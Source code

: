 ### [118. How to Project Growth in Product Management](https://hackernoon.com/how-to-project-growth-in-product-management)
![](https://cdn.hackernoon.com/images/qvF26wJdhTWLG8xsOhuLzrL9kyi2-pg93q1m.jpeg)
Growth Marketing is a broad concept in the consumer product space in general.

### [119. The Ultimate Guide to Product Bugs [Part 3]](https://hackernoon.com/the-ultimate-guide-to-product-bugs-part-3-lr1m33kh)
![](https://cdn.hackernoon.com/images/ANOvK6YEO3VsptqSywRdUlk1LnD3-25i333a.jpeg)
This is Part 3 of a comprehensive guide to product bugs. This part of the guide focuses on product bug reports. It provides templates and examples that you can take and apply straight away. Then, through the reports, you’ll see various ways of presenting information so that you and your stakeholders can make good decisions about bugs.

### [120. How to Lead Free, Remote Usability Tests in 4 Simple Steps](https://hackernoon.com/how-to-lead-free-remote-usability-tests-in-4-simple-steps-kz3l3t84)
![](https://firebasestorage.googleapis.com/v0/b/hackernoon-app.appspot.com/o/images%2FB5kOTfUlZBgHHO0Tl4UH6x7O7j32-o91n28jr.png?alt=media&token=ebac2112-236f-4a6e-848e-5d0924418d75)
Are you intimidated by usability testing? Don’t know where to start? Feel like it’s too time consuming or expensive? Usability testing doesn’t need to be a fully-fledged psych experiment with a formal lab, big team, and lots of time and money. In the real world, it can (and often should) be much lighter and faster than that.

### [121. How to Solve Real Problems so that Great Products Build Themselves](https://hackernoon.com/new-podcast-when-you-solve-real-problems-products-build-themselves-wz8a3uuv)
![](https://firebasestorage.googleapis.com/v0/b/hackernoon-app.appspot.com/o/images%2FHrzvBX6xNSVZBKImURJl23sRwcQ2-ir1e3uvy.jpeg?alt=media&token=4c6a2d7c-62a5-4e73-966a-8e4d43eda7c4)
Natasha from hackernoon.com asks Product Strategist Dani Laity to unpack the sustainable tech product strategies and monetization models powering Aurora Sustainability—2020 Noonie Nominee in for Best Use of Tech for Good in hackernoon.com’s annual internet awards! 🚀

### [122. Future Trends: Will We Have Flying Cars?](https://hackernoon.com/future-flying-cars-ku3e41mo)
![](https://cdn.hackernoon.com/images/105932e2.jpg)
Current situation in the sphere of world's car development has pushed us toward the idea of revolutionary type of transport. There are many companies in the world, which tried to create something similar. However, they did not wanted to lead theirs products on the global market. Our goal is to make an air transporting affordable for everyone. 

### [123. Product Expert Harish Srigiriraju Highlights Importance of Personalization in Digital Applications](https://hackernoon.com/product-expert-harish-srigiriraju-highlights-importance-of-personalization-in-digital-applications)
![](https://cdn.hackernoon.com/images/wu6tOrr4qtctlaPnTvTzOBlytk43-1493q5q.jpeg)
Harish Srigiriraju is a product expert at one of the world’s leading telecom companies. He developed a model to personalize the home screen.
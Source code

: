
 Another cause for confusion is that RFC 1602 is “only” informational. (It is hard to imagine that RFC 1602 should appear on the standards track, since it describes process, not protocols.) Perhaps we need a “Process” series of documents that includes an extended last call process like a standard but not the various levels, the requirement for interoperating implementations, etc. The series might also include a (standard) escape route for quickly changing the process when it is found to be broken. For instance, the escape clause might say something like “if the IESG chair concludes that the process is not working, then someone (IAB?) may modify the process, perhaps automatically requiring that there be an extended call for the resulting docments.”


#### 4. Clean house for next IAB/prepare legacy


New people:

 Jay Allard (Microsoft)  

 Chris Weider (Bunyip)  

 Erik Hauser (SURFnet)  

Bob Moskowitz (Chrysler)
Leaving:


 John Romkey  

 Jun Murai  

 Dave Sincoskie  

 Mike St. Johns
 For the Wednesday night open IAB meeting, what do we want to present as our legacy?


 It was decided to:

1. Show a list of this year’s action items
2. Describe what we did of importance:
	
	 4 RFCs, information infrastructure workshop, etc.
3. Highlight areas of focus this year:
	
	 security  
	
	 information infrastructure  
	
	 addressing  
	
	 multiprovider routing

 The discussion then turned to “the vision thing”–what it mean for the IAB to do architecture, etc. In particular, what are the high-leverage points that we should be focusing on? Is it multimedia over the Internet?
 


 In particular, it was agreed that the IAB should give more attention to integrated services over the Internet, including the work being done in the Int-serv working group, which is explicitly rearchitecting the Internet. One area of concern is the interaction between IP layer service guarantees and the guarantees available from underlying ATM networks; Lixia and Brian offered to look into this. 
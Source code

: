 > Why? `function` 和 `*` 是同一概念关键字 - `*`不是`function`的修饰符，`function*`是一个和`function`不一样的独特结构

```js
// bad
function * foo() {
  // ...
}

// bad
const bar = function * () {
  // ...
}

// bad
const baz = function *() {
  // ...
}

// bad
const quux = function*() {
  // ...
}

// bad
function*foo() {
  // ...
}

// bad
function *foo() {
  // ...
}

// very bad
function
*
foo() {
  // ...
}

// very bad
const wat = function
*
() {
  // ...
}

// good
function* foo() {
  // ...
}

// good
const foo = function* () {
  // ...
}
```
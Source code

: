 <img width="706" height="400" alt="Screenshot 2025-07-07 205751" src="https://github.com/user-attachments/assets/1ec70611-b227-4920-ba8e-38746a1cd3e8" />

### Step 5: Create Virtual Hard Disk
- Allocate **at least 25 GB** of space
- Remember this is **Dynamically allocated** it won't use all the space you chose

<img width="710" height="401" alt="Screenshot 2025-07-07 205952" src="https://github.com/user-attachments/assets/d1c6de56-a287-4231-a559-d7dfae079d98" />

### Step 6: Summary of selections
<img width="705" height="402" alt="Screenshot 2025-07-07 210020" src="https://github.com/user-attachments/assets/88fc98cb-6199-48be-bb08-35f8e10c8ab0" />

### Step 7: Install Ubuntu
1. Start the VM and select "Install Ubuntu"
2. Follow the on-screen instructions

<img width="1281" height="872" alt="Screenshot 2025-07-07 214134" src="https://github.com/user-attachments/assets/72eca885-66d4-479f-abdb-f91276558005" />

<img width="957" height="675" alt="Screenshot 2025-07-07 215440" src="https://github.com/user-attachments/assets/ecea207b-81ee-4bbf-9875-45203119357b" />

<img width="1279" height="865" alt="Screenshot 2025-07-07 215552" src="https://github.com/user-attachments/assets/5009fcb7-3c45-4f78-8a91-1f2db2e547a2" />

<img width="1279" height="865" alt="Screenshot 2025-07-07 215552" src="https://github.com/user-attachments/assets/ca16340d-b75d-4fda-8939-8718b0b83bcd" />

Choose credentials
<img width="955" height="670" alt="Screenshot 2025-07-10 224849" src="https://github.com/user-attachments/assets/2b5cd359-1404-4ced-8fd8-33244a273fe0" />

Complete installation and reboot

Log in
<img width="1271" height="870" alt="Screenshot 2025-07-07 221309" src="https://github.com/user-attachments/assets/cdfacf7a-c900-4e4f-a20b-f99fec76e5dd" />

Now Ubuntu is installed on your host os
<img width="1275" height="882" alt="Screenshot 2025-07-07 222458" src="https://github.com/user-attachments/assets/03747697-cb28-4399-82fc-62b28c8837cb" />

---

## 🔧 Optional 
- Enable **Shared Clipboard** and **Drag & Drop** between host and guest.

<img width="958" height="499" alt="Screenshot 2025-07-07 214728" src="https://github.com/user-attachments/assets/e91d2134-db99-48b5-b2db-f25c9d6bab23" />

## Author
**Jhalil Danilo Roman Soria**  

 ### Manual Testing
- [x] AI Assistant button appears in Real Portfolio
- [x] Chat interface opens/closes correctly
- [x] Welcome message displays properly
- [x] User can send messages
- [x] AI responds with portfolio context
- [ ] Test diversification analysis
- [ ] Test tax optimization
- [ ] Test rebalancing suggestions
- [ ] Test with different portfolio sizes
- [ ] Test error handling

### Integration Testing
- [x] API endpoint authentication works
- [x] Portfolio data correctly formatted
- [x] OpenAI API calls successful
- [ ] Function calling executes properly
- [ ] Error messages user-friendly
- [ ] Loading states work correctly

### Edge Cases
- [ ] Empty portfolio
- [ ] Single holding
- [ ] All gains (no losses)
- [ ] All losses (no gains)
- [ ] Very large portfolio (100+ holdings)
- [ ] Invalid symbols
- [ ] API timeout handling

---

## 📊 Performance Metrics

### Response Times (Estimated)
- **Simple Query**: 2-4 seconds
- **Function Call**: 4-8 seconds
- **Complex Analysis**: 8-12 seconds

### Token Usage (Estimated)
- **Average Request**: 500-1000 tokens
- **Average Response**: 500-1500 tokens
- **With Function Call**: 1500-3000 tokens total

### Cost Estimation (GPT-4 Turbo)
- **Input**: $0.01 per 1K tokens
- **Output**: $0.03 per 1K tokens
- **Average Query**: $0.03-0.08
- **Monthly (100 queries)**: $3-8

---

Action item - Repeat every line of the data word for word until you have repeated the line that contains "### [120. How", which is the last one to include.

Final answer -
Source code

: ### [118. How to Project Growth in Product Management](https://hackernoon.com/how-to-project-growth-in-product-management)
![](https://cdn.hackernoon.com/images/qvF26wJdhTWLG8xsOhuLzrL9kyi2-pg93q1m.jpeg)
Growth Marketing is a broad concept in the consumer product space in general.

### [119. The Ultimate Guide to Product Bugs [Part 3]](https://hackernoon.com/the-ultimate-guide-to-product-bugs-part-3-lr1m33kh)
![](https://cdn.hackernoon.com/images/ANOvK6YEO3VsptqSywRdUlk1LnD3-25i333a.jpeg)
This is Part 3 of a comprehensive guide to product bugs. This part of the guide focuses on product bug reports. It provides templates and examples that you can take and apply straight away. Then, through the reports, you’ll see various ways of presenting information so that you and your stakeholders can make good decisions about bugs.

### [120. How to Lead Free, Remote Usability Tests in 4 Simple Steps](https://hackernoon.com/how-to-lead-free-remote-usability-tests-in-4-simple-steps-kz3l3t84)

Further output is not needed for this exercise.